As I have summarized in the section 'Energy Forms' above, nonlinear dynamic systems are open to external signs such as energy gradients and manage to dissipate those differences, producing order from chaos. This action requires semantic capacity and a certain degree of 'freedom'. To counter the entropic view of thermodynamics as it was applied to information in the cybernetic discourse of the 1940s, Bateson introduced the notion of 'bioentropy' to name these processes. Peter Harries-Jones explains that, unlike other ecologists of his time, Bateson refused to define the organisational power of ecosystems exclusively in terms of their physical properties of biomass and energy converted into work. Instead, his observation was that 'metabolisms rates were different in kind from physical flux. Organisms had the ability to regulate their chemical activities or compensate for changes that result in an imbalance to their activities of reproduction, growth and movement' (2010: 2672). Living organisms, in other words, are not machines.

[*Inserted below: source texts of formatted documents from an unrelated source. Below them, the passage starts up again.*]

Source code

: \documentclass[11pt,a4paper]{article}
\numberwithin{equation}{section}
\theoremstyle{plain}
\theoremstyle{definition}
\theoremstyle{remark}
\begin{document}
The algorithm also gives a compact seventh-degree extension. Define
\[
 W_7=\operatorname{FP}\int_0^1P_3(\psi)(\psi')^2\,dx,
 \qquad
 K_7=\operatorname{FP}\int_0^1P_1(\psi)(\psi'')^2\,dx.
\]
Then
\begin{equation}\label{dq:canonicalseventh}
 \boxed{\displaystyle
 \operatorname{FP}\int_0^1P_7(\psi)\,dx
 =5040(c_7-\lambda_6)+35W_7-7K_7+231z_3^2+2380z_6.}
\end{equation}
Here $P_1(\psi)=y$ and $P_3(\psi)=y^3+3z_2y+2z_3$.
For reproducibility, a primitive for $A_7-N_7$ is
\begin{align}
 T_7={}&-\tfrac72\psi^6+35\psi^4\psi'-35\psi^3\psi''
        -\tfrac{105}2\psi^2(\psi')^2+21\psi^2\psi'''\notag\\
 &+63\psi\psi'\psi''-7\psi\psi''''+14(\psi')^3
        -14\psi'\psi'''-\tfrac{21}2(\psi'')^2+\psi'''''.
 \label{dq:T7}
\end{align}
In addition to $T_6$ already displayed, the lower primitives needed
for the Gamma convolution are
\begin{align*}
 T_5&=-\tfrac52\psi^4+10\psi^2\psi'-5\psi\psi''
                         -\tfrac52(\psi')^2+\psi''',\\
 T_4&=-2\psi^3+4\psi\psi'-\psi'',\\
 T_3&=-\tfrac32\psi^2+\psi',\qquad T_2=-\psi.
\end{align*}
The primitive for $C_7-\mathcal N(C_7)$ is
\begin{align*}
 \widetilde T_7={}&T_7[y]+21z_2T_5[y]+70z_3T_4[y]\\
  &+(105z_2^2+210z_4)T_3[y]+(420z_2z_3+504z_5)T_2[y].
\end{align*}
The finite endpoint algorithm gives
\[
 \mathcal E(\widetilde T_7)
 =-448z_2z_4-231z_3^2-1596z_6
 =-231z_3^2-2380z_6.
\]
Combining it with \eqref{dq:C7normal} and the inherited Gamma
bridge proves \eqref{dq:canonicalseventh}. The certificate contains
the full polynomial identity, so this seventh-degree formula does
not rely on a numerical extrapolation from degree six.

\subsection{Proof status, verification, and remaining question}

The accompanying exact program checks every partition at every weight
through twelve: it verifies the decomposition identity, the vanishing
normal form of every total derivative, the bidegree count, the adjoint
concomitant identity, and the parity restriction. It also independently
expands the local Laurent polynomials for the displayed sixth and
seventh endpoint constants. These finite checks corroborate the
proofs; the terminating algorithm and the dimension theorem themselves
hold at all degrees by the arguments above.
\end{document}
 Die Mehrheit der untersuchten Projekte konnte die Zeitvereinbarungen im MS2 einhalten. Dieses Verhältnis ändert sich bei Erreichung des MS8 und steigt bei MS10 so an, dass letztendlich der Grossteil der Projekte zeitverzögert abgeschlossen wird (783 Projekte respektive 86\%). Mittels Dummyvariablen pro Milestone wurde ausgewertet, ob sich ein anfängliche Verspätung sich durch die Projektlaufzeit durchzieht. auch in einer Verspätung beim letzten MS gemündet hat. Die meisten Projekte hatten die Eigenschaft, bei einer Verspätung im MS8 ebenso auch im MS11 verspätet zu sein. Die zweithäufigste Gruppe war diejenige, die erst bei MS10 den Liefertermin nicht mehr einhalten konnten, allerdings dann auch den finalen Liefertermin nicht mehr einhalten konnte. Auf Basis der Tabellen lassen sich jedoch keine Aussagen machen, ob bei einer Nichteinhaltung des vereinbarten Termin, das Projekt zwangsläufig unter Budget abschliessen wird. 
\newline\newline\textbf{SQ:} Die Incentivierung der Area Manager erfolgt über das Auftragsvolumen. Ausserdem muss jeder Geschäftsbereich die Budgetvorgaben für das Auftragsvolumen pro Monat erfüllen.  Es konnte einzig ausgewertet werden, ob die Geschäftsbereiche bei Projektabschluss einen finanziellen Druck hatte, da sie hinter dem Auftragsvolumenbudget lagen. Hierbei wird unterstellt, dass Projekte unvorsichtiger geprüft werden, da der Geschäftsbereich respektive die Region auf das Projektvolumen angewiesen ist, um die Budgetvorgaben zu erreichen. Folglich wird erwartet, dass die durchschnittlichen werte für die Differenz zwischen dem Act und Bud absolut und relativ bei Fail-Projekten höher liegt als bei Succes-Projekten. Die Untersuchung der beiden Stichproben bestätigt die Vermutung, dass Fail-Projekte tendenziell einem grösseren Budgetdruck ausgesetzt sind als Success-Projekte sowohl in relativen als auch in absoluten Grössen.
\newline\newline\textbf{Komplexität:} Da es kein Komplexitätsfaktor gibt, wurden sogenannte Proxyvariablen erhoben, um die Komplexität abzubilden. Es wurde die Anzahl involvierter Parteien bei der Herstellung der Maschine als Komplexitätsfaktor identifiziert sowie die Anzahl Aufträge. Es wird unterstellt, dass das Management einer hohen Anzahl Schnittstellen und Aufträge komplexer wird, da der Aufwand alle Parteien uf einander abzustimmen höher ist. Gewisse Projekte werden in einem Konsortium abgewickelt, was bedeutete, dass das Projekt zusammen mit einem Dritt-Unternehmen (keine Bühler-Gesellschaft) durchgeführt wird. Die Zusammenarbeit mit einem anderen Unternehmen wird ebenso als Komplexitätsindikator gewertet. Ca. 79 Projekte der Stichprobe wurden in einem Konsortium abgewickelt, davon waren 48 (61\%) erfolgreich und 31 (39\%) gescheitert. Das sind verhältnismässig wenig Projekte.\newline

The story of energy connections I have begun to tell with this book seeks to induce a greater attentiveness on the part of human beings to the active power of things-in-phenomena and to the concomitant complex inter- and intra-actions between various living systems that together assemble our world -- and on which humanity depends for survival. In the process, I argue against a mechanistic and hence deterministic view of matter as predictable, as something to be fully controlled or 'hunted down', as a CERN spokesperson phrased it at the press conference. By the same token, also the present analysis is but a travelling sub(p)article in the ongoing energetic and mutually energizing relations we can forge between disciplines and cosmopolitan actors. In this adventure, energy matters as a nomadic concept for turning the humanities into the Energy Humanities and, more broadly, the posthumanities, in ways that will make them more responsive to the challenges of our times.